As transportation costs or trade barriers increase, exporting becomes unprofitable, and the choice is between FDI and licensing. Because FDI is more costly and more risky than licensing, other things being equal, the theories argue that licensing is preferable to FDI. Other things are seldom equal, however. Although licensing may work, it is not an attractive option when one or more of the following conditions exist: (1) the firm has valuable know-how that cannot be adequately protected by a licensing contract, (2) the firm needs tight control over a foreign entity to maximize its market share and earnings in that country, and (3) a firm’s skills and capabilities are not amenable to licensing.
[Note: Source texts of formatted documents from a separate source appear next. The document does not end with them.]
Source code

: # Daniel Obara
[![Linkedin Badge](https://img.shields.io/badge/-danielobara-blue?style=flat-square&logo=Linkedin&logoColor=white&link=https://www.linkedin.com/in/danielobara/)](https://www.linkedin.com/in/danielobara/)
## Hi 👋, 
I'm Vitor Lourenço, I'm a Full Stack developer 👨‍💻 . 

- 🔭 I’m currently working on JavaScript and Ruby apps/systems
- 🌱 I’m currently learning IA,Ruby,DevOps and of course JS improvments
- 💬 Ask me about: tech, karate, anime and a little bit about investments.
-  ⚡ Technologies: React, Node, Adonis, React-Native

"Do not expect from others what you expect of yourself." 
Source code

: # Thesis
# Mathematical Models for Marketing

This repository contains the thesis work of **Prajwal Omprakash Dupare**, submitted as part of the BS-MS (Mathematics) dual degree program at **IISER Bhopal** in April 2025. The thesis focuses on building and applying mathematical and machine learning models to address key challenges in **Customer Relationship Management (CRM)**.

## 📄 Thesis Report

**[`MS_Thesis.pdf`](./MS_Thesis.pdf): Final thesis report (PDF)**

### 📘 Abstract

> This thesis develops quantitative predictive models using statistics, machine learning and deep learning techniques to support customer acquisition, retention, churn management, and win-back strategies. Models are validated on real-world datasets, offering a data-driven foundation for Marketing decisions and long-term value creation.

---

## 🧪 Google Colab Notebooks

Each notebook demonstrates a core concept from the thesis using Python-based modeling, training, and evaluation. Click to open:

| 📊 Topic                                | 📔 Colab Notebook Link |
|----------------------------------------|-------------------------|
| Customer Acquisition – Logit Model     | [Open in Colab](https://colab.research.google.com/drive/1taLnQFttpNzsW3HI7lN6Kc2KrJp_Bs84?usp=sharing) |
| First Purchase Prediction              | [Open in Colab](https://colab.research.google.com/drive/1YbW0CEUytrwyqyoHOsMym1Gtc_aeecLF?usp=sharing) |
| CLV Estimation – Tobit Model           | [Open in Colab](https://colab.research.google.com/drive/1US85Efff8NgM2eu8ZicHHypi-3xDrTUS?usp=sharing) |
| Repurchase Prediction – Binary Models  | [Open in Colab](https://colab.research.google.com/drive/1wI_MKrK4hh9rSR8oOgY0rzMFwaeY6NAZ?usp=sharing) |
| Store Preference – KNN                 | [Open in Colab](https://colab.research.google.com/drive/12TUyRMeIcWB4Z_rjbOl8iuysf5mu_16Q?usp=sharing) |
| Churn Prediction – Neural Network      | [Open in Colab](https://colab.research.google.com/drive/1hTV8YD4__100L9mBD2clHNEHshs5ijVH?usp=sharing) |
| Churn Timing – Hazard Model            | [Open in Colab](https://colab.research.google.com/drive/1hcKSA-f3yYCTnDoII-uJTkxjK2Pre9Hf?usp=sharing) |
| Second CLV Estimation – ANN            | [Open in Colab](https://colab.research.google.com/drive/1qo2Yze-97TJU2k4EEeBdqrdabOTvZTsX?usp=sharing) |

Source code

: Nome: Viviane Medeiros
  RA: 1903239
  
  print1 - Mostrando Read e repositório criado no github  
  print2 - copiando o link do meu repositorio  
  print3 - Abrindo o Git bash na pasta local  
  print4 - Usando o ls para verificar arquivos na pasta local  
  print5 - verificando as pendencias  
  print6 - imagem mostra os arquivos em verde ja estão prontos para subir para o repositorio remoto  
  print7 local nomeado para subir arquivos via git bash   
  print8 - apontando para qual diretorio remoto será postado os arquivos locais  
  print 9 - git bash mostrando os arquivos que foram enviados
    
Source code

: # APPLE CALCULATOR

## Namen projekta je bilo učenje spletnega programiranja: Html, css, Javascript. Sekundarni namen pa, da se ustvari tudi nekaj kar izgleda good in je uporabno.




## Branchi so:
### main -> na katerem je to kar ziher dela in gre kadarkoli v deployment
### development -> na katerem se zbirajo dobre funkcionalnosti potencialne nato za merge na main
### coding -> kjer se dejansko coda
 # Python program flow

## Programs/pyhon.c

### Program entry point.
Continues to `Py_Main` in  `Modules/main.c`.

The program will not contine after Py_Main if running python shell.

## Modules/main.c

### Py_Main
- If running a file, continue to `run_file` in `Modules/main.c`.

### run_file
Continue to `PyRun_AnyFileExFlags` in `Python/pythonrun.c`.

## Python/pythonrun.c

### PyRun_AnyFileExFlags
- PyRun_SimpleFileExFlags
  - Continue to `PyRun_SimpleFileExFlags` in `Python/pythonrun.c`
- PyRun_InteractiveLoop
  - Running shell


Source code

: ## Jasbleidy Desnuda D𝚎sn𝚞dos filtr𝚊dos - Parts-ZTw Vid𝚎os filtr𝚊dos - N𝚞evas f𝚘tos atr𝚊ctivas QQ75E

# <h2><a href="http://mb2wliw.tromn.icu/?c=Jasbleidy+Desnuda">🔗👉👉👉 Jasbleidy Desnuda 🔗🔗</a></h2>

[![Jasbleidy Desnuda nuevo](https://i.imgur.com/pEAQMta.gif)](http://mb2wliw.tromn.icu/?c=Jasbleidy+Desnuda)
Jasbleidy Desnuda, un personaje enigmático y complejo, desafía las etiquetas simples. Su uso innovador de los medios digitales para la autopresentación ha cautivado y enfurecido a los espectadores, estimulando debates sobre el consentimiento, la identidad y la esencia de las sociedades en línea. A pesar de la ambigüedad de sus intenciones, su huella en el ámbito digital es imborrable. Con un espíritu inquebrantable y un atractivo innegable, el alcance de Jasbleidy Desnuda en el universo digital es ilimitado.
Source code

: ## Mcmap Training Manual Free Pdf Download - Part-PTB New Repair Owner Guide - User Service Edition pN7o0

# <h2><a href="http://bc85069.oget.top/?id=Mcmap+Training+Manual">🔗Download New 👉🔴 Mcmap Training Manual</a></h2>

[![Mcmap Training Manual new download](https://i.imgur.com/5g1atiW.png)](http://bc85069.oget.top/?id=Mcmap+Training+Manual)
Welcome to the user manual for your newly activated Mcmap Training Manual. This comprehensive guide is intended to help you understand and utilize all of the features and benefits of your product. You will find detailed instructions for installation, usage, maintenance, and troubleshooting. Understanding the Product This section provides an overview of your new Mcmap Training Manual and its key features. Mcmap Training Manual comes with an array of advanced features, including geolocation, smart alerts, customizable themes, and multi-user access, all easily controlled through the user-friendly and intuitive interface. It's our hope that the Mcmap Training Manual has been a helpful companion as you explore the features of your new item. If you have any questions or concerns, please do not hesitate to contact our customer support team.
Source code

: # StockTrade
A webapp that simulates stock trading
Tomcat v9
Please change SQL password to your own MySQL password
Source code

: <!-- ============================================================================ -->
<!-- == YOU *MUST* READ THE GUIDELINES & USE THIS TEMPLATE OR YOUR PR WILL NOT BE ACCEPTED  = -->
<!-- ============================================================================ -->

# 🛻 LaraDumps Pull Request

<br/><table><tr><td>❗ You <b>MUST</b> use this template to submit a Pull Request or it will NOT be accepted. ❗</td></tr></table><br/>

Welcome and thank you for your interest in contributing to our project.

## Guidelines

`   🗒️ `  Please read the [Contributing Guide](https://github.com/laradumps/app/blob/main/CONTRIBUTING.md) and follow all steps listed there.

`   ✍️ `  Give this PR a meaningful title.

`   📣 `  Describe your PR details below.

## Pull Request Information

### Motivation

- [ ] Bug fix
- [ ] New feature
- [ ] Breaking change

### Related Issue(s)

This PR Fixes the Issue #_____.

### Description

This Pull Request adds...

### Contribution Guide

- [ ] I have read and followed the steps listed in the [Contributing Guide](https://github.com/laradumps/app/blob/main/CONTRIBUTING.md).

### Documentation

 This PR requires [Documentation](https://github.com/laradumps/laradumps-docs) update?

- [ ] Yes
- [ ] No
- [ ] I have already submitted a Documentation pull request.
Figure 8.4 presents these considerations as a decision tree.
FIGURE 8.4 A Decision Framework
Firms for which licensing is not a good option tend to be clustered in three types of industries:
1. High-technology industries in which protecting firm-specific expertise is of paramount importance and licensing is hazardous.
2. Global oligopolies, in which competitive interdependence requires that multinational firms maintain tight control over foreign operations so that they have the ability to launch coordinated attacks against their global competitors.
3. Industries in which intense cost pressures require that multinational firms maintain tight control over foreign operations (so that they can disperse manufacturing to locations around the globe where factor costs are most favorable in order to minimize costs).
Although empirical evidence is limited, the majority seems to support these conjectures.48 In addition, licensing is not a good option if the competitive advantage of a firm is based upon managerial or marketing knowledge that is embedded in the routines of the firm or the skills of its managers, and that is difficult to codify in a “book of blueprints.” This would seem to be the case for firms based in a fairly wide range of industries.
Firms for which licensing is a good option tend to be in industries whose conditions are opposite to those just specified. That is, licensing tends to be more common, and more profitable, in fragmented, low-technology industries in which globally dispersed manufacturing is not an option. A good example is the fast-food industry. McDonald’s has expanded globally by using a franchising strategy. Franchising is essentially the service-industry version of licensing, although it normally involves much longer-term commitments than licensing. With franchising, the firm licenses its brand name to a foreign firm in return for a percentage of the franchisee’s profits. The franchising contract specifies the conditions that the franchisee must fulfill if it is to use the franchisor’s brand name. Thus, McDonald’s allows foreign firms to use its brand name so long as they agree to run their restaurants on exactly the same lines as McDonald’s restaurants elsewhere in the world. This strategy makes sense for McDonald’s because (1) like many services, fast food cannot be exported; (2) franchising economizes the costs and risks associated with opening up foreign markets; (3) unlike technological know-how, brand names are relatively easy to protect using a contract; (4) there is no compelling reason for McDonald’s to have tight control over franchisees; and (5) McDonald’s know-how, in terms of how to run a fast-food restaurant, is amenable to being specified in a written contract (e.g., the contract specifies the details of how to run a McDonald’s restaurant).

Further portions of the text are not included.